Publisher/Date:  Sydney Morning Herald, November 8, 1999  


Title:  US Star Wars plan alarms Europe  


Original location: http://www.smh.com.au/news/9911/08/text/world4.html


A campaign by the United States to develop a protective shield against ballistic nuclear missiles is alarming Washington's European allies, which fear that it could weaken US-European political and military links and trigger an arms race with Russia and China.

Faced with growing support in the Congress and the Clinton Administration for a national missile defence, European governments have stepped up their warnings that it could destroy the concept of shared risk that for decades has been the foundation of NATO's security doctrine.

The sharpening debate follows almost universal condemnation of the US Senate's rejection of the comprehensive nuclear test ban treaty.

It has fortified a perception that the US is exploiting its global military and economic clout to lock in strategic superiority that would make it immune to future challenges.

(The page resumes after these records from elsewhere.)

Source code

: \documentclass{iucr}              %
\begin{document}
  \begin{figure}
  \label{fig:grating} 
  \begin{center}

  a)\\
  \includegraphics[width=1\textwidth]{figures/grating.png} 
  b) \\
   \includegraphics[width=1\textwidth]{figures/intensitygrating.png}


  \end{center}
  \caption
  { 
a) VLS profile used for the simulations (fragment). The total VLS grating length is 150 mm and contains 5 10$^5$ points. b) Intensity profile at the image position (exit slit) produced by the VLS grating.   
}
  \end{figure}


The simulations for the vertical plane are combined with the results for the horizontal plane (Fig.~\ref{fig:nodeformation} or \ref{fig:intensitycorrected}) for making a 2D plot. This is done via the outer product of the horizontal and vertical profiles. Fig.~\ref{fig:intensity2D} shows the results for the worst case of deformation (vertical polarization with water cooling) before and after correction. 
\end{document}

The symbolism behind US intentions to change the 1972 Anti-Ballistic Missile (ABM) treaty so that it can build a missile shield has not been lost on foreign leaders, who have seized on the issue to warn Washington about the dangers of retreating into a fortress mentality.

''There is no doubt that this would lead to split security standards within the NATO alliance,'' the German Foreign Minister, Mr Joschka Fischer, said in Washington last week.

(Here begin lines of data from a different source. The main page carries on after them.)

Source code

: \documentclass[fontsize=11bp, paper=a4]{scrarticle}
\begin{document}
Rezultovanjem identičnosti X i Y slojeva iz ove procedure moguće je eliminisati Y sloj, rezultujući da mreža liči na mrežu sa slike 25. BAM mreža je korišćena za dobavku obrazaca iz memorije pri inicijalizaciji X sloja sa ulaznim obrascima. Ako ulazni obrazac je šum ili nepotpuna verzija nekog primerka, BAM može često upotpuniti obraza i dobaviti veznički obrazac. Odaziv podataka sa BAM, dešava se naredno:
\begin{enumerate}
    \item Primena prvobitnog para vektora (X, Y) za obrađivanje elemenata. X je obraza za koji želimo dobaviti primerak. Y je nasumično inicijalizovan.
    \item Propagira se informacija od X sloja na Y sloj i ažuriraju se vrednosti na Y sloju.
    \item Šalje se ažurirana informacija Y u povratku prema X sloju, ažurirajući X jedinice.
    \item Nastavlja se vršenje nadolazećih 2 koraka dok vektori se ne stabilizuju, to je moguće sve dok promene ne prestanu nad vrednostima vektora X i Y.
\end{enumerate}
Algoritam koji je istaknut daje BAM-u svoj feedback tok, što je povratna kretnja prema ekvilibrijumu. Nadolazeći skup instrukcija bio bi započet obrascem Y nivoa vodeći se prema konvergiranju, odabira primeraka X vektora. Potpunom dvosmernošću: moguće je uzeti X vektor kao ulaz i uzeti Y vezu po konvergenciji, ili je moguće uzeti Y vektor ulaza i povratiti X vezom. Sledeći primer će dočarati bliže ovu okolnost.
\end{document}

''I see lots of problems developing in this respect, which we must discuss calmly and reasonably with our American friends.''

Mr Fischer said Germany's commitment to being a non-nuclear nation ''was always based on our trust that the US would protect our interests, that the US, as the leading nuclear power, would guarantee some sort of order''.

Even the British Prime Minister, Mr Tony Blair, probably President Bill Clinton's closest ally among world leaders, is said to have serious reservations.

Britain's support would be critical for Washington because of the need for the US to upgrade its tracking stations on British soil so they could shoot down missiles before they struck North America.

Mr Walter Slocombe, the US Under-Secretary of Defence, said on Friday that Mr Clinton would decide ''next summer at the earliest'' whether to order the deployment of a limited national missile defence.

By then, Mr Clinton hopes to have persuaded Moscow to modify the ABM treaty, but the Russians have rejected this request and insist any unilateral abrogation by the US will provoke a new arms race.

Mr Slocombe said while the Clinton Administration would prefer to preserve the ABM treaty, it would not let Russian objections stand in the way of a missile defence system if the US determined it was in its security interest to build one.

The US has sought to reassure its allies that the system will not be deployed unless the technology has been proved, the costs are reasonable, the threat is significant, and that it improves security.

But Washington's European allies remain fearful that the US may not be thinking through the consequences for the rest of the world.